Items from a data source
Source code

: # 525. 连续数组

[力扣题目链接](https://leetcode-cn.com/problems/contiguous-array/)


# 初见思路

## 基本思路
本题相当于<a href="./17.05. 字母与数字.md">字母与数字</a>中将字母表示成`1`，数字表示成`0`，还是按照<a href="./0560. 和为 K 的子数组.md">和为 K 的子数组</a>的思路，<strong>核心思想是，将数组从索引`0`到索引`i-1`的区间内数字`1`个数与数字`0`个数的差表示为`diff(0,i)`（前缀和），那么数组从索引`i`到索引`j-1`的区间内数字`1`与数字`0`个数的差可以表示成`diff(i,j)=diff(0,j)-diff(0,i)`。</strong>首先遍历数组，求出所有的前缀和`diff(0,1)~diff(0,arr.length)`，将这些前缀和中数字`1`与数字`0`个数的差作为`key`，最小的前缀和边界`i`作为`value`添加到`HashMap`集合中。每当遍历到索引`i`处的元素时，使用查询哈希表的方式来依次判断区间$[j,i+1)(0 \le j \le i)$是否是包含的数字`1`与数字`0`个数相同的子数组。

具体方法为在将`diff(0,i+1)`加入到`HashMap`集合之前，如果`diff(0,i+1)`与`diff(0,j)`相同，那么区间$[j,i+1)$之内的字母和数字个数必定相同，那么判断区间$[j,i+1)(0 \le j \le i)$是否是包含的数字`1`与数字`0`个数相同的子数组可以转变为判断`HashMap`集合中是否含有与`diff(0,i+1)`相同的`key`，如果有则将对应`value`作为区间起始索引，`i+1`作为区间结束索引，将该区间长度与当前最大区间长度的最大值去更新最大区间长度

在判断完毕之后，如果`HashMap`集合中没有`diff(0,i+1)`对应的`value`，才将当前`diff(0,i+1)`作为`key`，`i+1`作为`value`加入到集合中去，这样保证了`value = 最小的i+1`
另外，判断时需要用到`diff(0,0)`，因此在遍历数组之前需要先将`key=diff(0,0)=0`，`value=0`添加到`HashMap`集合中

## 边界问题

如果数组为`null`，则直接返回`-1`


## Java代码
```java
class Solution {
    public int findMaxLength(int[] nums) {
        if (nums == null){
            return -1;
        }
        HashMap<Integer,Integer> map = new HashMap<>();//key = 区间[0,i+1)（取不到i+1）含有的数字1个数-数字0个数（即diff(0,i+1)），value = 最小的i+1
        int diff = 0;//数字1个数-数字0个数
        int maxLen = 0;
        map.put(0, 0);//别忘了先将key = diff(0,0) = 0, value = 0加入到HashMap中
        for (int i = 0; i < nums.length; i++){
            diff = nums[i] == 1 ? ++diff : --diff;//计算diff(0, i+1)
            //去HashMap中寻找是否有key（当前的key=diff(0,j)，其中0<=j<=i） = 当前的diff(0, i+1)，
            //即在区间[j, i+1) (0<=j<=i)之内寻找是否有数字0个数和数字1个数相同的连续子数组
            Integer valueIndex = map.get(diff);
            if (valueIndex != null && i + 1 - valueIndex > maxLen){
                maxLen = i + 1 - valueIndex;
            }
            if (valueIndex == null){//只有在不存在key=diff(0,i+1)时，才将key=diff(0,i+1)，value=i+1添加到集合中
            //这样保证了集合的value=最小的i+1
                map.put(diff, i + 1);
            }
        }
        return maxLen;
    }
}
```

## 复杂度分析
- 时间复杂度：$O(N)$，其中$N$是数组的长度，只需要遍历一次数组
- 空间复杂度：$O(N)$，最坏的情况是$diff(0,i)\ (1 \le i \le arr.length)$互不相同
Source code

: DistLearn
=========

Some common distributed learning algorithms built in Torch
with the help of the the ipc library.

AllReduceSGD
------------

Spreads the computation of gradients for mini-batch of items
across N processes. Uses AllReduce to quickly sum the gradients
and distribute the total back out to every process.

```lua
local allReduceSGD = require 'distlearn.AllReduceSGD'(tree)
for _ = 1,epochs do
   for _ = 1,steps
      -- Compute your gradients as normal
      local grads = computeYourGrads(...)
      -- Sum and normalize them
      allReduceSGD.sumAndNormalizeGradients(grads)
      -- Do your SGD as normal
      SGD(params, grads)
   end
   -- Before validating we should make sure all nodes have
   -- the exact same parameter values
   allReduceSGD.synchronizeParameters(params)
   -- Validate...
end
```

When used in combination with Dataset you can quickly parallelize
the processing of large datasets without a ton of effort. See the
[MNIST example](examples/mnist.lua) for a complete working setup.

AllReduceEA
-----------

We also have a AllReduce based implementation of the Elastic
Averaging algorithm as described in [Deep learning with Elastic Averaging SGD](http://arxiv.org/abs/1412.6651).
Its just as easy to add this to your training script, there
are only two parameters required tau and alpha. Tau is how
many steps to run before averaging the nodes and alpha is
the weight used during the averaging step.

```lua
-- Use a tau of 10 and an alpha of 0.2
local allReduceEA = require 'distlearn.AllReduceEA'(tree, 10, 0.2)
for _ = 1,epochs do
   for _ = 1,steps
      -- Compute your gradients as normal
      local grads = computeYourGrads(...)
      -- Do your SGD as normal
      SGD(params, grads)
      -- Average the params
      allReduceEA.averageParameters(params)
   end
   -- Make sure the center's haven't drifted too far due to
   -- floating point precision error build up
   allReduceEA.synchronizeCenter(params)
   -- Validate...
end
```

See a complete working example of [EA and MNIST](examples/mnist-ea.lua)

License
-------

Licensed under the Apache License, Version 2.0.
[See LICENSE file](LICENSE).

• [Exercise prompt]
Write down the entries above again. Copy them word for word.

• [Exercise solution]
Source code

: # 525. 连续数组

[力扣题目链接](https://leetcode-cn.com/problems/contiguous-array/)


# 初见思路

## 基本思路
本题相当于<a href="./17.05. 字母与数字.md">字母与数字</a>中将字母表示成`1`，数字表示成`0`，还是按照<a href="./0560. 和为 K 的子数组.md">和为 K 的子数组</a>的思路，<strong>核心思想是，将数组从索引`0`到索引`i-1`的区间内数字`1`个数与数字`0`个数的差表示为`diff(0,i)`（前缀和），那么数组从索引`i`到索引`j-1`的区间内数字`1`与数字`0`个数的差可以表示成`diff(i,j)=diff(0,j)-diff(0,i)`。</strong>首先遍历数组，求出所有的前缀和`diff(0,1)~diff(0,arr.length)`，将这些前缀和中数字`1`与数字`0`个数的差作为`key`，最小的前缀和边界`i`作为`value`添加到`HashMap`集合中。每当遍历到索引`i`处的元素时，使用查询哈希表的方式来依次判断区间$[j,i+1)(0 \le j \le i)$是否是包含的数字`1`与数字`0`个数相同的子数组。

具体方法为在将`diff(0,i+1)`加入到`HashMap`集合之前，如果`diff(0,i+1)`与`diff(0,j)`相同，那么区间$[j,i+1)$之内的字母和数字个数必定相同，那么判断区间$[j,i+1)(0 \le j \le i)$是否是包含的数字`1`与数字`0`个数相同的子数组可以转变为判断`HashMap`集合中是否含有与`diff(0,i+1)`相同的`key`，如果有则将对应`value`作为区间起始索引，`i+1`作为区间结束索引，将该区间长度与当前最大区间长度的最大值去更新最大区间长度

在判断完毕之后，如果`HashMap`集合中没有`diff(0,i+1)`对应的`value`，才将当前`diff(0,i+1)`作为`key`，`i+1`作为`value`加入到集合中去，这样保证了`value = 最小的i+1`
另外，判断时需要用到`diff(0,0)`，因此在遍历数组之前需要先将`key=diff(0,0)=0`，`value=0`添加到`HashMap`集合中

## 边界问题

如果数组为`null`，则直接返回`-1`


## Java代码
```java
class Solution {
    public int findMaxLength(int[] nums) {
        if (nums == null){
            return -1;
        }
        HashMap<Integer,Integer> map = new HashMap<>();//key = 区间[0,i+1)（取不到i+1）含有的数字1个数-数字0个数（即diff(0,i+1)），value = 最小的i+1
        int diff = 0;//数字1个数-数字0个数
        int maxLen = 0;
        map.put(0, 0);//别忘了先将key = diff(0,0) = 0, value = 0加入到HashMap中
        for (int i = 0; i < nums.length; i++){
            diff = nums[i] == 1 ? ++diff : --diff;//计算diff(0, i+1)
            //去HashMap中寻找是否有key（当前的key=diff(0,j)，其中0<=j<=i） = 当前的diff(0, i+1)，
            //即在区间[j, i+1) (0<=j<=i)之内寻找是否有数字0个数和数字1个数相同的连续子数组
            Integer valueIndex = map.get(diff);
            if (valueIndex != null && i + 1 - valueIndex > maxLen){
                maxLen = i + 1 - valueIndex;
            }
            if (valueIndex == null){//只有在不存在key=diff(0,i+1)时，才将key=diff(0,i+1)，value=i+1添加到集合中
            //这样保证了集合的value=最小的i+1
                map.put(diff, i + 1);
            }
        }
        return maxLen;
    }
}
```

## 复杂度分析
- 时间复杂度：$O(N)$，其中$N$是数组的长度，只需要遍历一次数组
- 空间复杂度：$O(N)$，最坏的情况是$diff(0,i)\ (1 \le i \le arr.length)$互不相同
Source code

: DistLearn
=========

Some common distributed learning algorithms built in Torch
with the help of the the ipc library.

AllReduceSGD
------------

Spreads the computation of gradients for mini-batch of items
across N processes. Uses AllReduce to quickly sum the gradients
and distribute the total back out to every process.

```lua
local allReduceSGD = require 'distlearn.AllReduceSGD'(tree)
for _ = 1,epochs do
   for _ = 1,steps
      -- Compute your gradients as normal
      local grads = computeYourGrads(...)
      -- Sum and normalize them
      allReduceSGD.sumAndNormalizeGradients(grads)
      -- Do your SGD as normal
      SGD(params, grads)
   end
   -- Before validating we should make sure all nodes have
   -- the exact same parameter values
   allReduceSGD.synchronizeParameters(params)
   -- Validate...
end
```

When used in combination with Dataset you can quickly parallelize
the processing of large datasets without a ton of effort. See the
[MNIST example](examples/mnist.lua) for a complete working setup.

AllReduceEA
-----------

We also have a AllReduce based implementation of the Elastic
Averaging algorithm as described in [Deep learning with Elastic Averaging SGD](http://arxiv.org/abs/1412.6651).
Its just as easy to add this to your training script, there
are only two parameters required tau and alpha. Tau is how
many steps to run before averaging the nodes and alpha is
the weight used during the averaging step.

```lua
-- Use a tau of 10 and an alpha of 0.2
local allReduceEA = require 'distlearn.AllReduceEA'(tree, 10, 0.2)
for _ = 1,epochs do
   for _ = 1,steps
      -- Compute your gradients as normal
      local grads = computeYourGrads(...)
      -- Do your SGD as normal
      SGD(params, grads)
      -- Average the params
      allReduceEA.averageParameters(params)
   end
   -- Make sure the center's haven't drifted too far due to
   -- floating point precision error build up
   allReduceEA.synchronizeCenter(params)
   -- Validate...
end
```

See a complete working example of [EA and MNIST](examples/mnist-ea.lua)

License
-------

Licensed under the Apache License, Version 2.0.
[See LICENSE file](LICENSE).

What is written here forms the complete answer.